C40 viering van het avondmaal
C40.1 De gemeente viert in haar kerkdiensten regelmatig het heilig avondmaal zoals het door Christus is ingesteld.
C40.2 De kerkenraad kan zijn medewerking verlenen aan een viering van het avondmaal aan huis of in bijvoorbeeld instellingen van gezondheidszorg, justitie of defensie.

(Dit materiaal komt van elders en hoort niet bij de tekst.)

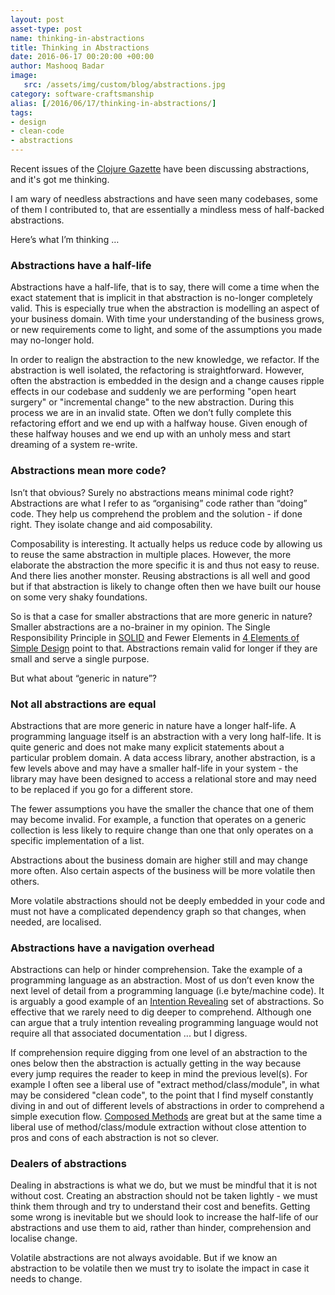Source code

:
 ```yaml
---
layout: post
asset-type: post
name: thinking-in-abstractions
title: Thinking in Abstractions
date: 2016-06-17 00:20:00 +00:00
author: Mashooq Badar 
image:
   src: /assets/img/custom/blog/abstractions.jpg
category: software-craftsmanship
alias: [/2016/06/17/thinking-in-abstractions/]
tags:
- design 
- clean-code
- abstractions
---
```


Recent issues of the [Clojure Gazette](http://www.clojuregazette.com/archive.html) have been discussing abstractions, and it's got me thinking. 

I am wary of needless abstractions and have seen many codebases, some of them I contributed to, that are essentially a mindless mess of half-backed abstractions.

Here’s what I’m thinking …

### Abstractions have a half-life
Abstractions have a half-life, that is to say, there will come a time when the exact statement that is implicit in that abstraction is no-longer completely valid. This is especially true when the abstraction is modelling an aspect of your business domain. With time your understanding of the business grows, or new requirements come to light, and some of the assumptions you made may no-longer hold.

In order to realign the abstraction to the new knowledge, we refactor. If the abstraction is well isolated, the refactoring is straightforward. However, often the abstraction is embedded in the design and a change causes ripple effects in our codebase and suddenly we are performing "open heart surgery" or "incremental change" to the new abstraction. During this process we are in an invalid state. Often we don’t fully complete this refactoring effort and we end up with a halfway house. Given enough of these halfway houses and we end up with an unholy mess and start dreaming of a system re-write. 

### Abstractions mean more code?
Isn’t that obvious? Surely no abstractions means minimal code right? Abstractions are what I refer to as “organising” code rather than “doing” code. They help us comprehend the problem and the solution - if done right. They isolate change and aid composability. 

Composability is interesting. It actually helps us reduce code by allowing us to reuse the same abstraction in multiple places. However, the more elaborate the abstraction the more specific it is and thus not easy to reuse. And there lies another monster. Reusing abstractions is all well and good but if that abstraction is likely to change often then we have built our house on some very shaky foundations.

So is that a case for smaller abstractions that are more generic in nature? Smaller abstractions are a no-brainer in my opinion. The Single Responsibility Principle in [SOLID](https://en.wikipedia.org/wiki/SOLID_(object-oriented_design)) and Fewer Elements in [4 Elements of Simple Design](http://martinfowler.com/bliki/BeckDesignRules.html) point to that. Abstractions remain valid for longer if they are small and serve a single purpose. 

But what about “generic in nature”? 

### Not all abstractions are equal
Abstractions that are more generic in nature have a longer half-life. A programming language itself is an abstraction with a very long half-life. It is quite generic and does not make many explicit statements about a particular problem domain. A data access library, another abstraction, is a few levels above and may have a smaller half-life in your system - the library may have been designed to access a relational store and may need to be replaced if you go for a different store. 

The fewer assumptions you have the smaller the chance that one of them may become invalid. For example, a function that operates on a generic collection is less likely to require change than one that only operates on a specific implementation of a list.

Abstractions about the business domain are higher still and may change more often. Also certain aspects of the business will be more volatile then others. 

More volatile abstractions should not be deeply embedded in your code and must not have a complicated dependency graph so that changes, when needed, are localised.

### Abstractions have a navigation overhead
Abstractions can help or hinder comprehension. Take the example of a programming language as an abstraction. Most of us don’t even know the next level of detail from a programming language  (i.e byte/machine code). It is arguably a good example of an [Intention Revealing](http://martinfowler.com/bliki/BeckDesignRules.html) set of abstractions. So effective that we rarely need to dig deeper to comprehend. Although one can argue that a truly intention revealing programming language would not require all that associated documentation ... but I digress. 

If comprehension require digging from one level of an abstraction to the ones below then the abstraction is actually getting in the way because every jump requires the reader to keep in mind the previous level(s). For example I often see a liberal use of "extract method/class/module", in what may be considered "clean code", to the point that I find myself constantly diving in and out of different levels of abstractions in order to comprehend a simple execution flow. [Composed Methods](http://c2.com/ppr/wiki/WikiPagesAboutRefactoring/ComposedMethod.html) are great but at the same time a liberal use of method/class/module extraction without close attention to pros and cons of each abstraction is not so clever.

### Dealers of abstractions
Dealing in abstractions is what we do, but we must be mindful that it is not without cost. Creating an abstraction should not be taken lightly - we must think them through and try to understand their cost and benefits. Getting some wrong is inevitable but we should look to increase the half-life of our abstractions and use them to aid, rather than hinder, comprehension and localise change.

Volatile abstractions are not always avoidable. But if we know an abstraction to be volatile then we must try to isolate the impact in case it needs to change.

Consideratie classis Arnhem
Classis Arnhem stelt voor om na C40.1 een nieuw lid in te voegen, dat luidt als volgt:
“De bediening van de sacramenten valt onder de verantwoordelijkheid van de raad van oudsten (ouderlingen). Deze bediening zal altijd verbonden zijn met de verkondiging van het Evangelie. De kerkenraad zal een (of enkele) ouderling(en) aanwijzen, die, indien er geen predikant beschikbaar is, het sacrament van het avondmaal bedient”.
Enerzijds wordt hiermee beoogd de verantwoordelijkheid voor de sacramenten duidelijker bij de raad van oudsten te leggen, aldus de classis; anderzijds om van daaruit de avondmaalsviering o.l.v. een ouderling mogelijk te maken als er geen predikant beschikbaar is.

Preadvies deputaten
1. Het eerste deel van het classisvoorstel benadrukt de gezamenlijke verantwoordelijkheid van de kerkenraad (ouderlingen en predikant) voor de bediening van de sacramenten. Deputaten menen dat die echter niet ter discussie staat. Uit de hele serie bepalingen over de kerkdiensten, de inrichting daarvan, de bediening van de doop en de viering van het avondmaal – de artikelen C36 t/m C41, maar ook bijvoorbeeld B32.1 HKO – blijkt van deze verantwoordelijkheid van de kerkenraad als college. In diverse artikelen wordt er expliciet naar verwezen; in andere artikelen is het de impliciete grondgedachte.
2. Het eerste element lijkt in het voorstel dan ook meer te fungeren als opmaat voor het tweede, nl. dat de eigenlijke bediening van het avondmaal bij ontstentenis van een predikant ook mogelijk moet zijn door een ouderling. Immers is het toch een gedeelde verantwoordelijkheid, aldus de redenering.
3. Op dit punt raakt het voorstel aan art. B9.1, dat als primaire taak van de predikanten benoemt de verkondiging van het Evangelie en daarbij aansluitend de bediening van de sacramenten en het voorgaan in de gebeden. Van oudsher hebben de Gereformeerde Kerken voor de lijn gekozen dat de bediening van Woord en sacrament is opgedragen en wordt toevertrouwd aan de predikanten. Recentelijk is deze lijn bevestigd bij de generale regeling voor het preekconsent, zoals vastgesteld door de GS Zwolle-Zuid 2008 (Acta art. 16, besluit 5). Deze lijn is in B32.2 HKO gecontinueerd.
4. Terecht benadrukt de classis de verbondenheid van Woord en sacrament. Maar juist daarom is de bediening van beide aan de predikant toevertrouwd, zoals dat overigens ook in andere kerkgemeenschappen het geval is.
5. Deputaten menen dat de classis zich te weinig heeft geconfronteerd met de hier genoemde elementen. Ook geeft de classis niet aan wat dit volgens haar zou betekenen voor het sacrament van de doop. Na het hele Werkordetraject, waarin de bediening van Woord en sacrament steeds bij de predikant is gebleven, leent de vaststelling in tweede lezing zich naar oordeel van deputaten niet voor een ingrijpende verandering op dit punt.

|22|

6. Dit laatste spreekt des te meer vanwege het feit dat de classis haar voorstel vooral beargumenteert vanuit een (mogelijk) praktisch tekort aan beschikbare predikanten bij een toenemende frequentie van avondmaalsvieringen. Deputaten kunnen dit niet volledig overzien, maar hebben vooralsnog niet de indruk dat sprake is van een ernstig probleem.
7. Deputaten ontraden dan ook een algemene kerkordelijke regel te formuleren die avondmaalbediening door een ouderling mogelijk maakt.

Voorstel deputaten
C40 niet wijzigen.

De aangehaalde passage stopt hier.